PROBLEM STATEMENT: Here are some records; quote them exactly, leaving out the pictures.
-------
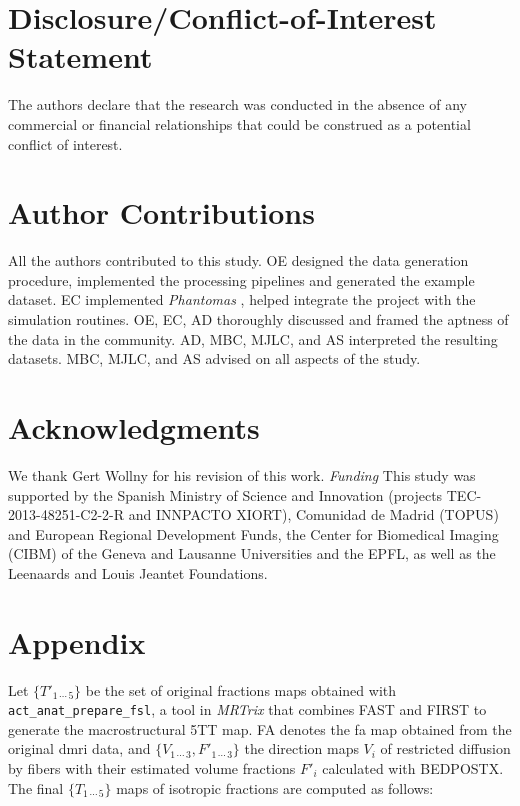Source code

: \documentclass[english]{frontiers/frontiersSCNS} %
\begin{document}
\section*{Disclosure/Conflict-of-Interest Statement}

The authors declare that the research was conducted in the absence of any commercial or financial relationships that could be construed as a potential conflict of interest.

\section*{Author Contributions}
All the authors contributed to this study.
OE designed the data generation procedure, implemented the processing pipelines and generated the example dataset.
EC implemented \emph{Phantomas} \citep{caruyer_phantomas_2014}, helped integrate the project with the simulation routines.
OE, EC, AD thoroughly discussed and framed the aptness of the data in the community.
AD, MBC, MJLC, and AS interpreted the resulting datasets.
MBC, MJLC, and AS advised on all aspects of the study.


\section*{Acknowledgments}
We thank Gert Wollny for his revision of this work.
\textit{Funding\textcolon}
This study was supported by the Spanish Ministry of Science and Innovation
  (projects TEC-2013-48251-C2-2-R and INNPACTO XIORT), Comunidad de Madrid (TOPUS) and
  European Regional Development Funds, the Center for Biomedical Imaging
  (CIBM) of the Geneva and Lausanne Universities and the EPFL, as well as the
  Leenaards and Louis Jeantet Foundations.

\nolinenumbers




\glsresetall
\linenumbers
\section*{Appendix}\label{sec:appendix}
Let $\{T'_{1\,\cdots\,5}\}$ be the set of original fractions maps obtained with \texttt{act\_anat\_prepare\_fsl}, a
  tool in \emph{MRTrix} that combines FAST \citep{zhang_segmentation_2001} and FIRST \citep{patenaude_bayesian_2011}
  to generate the macrostructural 5TT map.
FA denotes the \gls*{fa} map obtained from the original \gls*{dmri} data, and $\{V_{1\,\cdots\,3}, F'_{1\,\cdots\,3}\}$ the direction
  maps $V_i$ of restricted diffusion by fibers with their estimated volume fractions $F'_i$ calculated with BEDPOSTX.
The final $\{T_{1\,\cdots\,5}\}$ maps of isotropic fractions are computed as follows:
\end{document}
-------
RESPONSE TO THE EXERCISE:
Source code

: \documentclass[english]{frontiers/frontiersSCNS} %
\begin{document}
\section*{Disclosure/Conflict-of-Interest Statement}

The authors declare that the research was conducted in the absence of any commercial or financial relationships that could be construed as a potential conflict of interest.

\section*{Author Contributions}
All the authors contributed to this study.
OE designed the data generation procedure, implemented the processing pipelines and generated the example dataset.
EC implemented \emph{Phantomas} \citep{caruyer_phantomas_2014}, helped integrate the project with the simulation routines.
OE, EC, AD thoroughly discussed and framed the aptness of the data in the community.
AD, MBC, MJLC, and AS interpreted the resulting datasets.
MBC, MJLC, and AS advised on all aspects of the study.


\section*{Acknowledgments}
We thank Gert Wollny for his revision of this work.
\textit{Funding\textcolon}
This study was supported by the Spanish Ministry of Science and Innovation
  (projects TEC-2013-48251-C2-2-R and INNPACTO XIORT), Comunidad de Madrid (TOPUS) and
  European Regional Development Funds, the Center for Biomedical Imaging
  (CIBM) of the Geneva and Lausanne Universities and the EPFL, as well as the
  Leenaards and Louis Jeantet Foundations.

\nolinenumbers




\glsresetall
\linenumbers
\section*{Appendix}\label{sec:appendix}
Let $\{T'_{1\,\cdots\,5}\}$ be the set of original fractions maps obtained with \texttt{act\_anat\_prepare\_fsl}, a
  tool in \emph{MRTrix} that combines FAST \citep{zhang_segmentation_2001} and FIRST \citep{patenaude_bayesian_2011}
  to generate the macrostructural 5TT map.
FA denotes the \gls*{fa} map obtained from the original \gls*{dmri} data, and $\{V_{1\,\cdots\,3}, F'_{1\,\cdots\,3}\}$ the direction
  maps $V_i$ of restricted diffusion by fibers with their estimated volume fractions $F'_i$ calculated with BEDPOSTX.
The final $\{T_{1\,\cdots\,5}\}$ maps of isotropic fractions are computed as follows:
\end{document}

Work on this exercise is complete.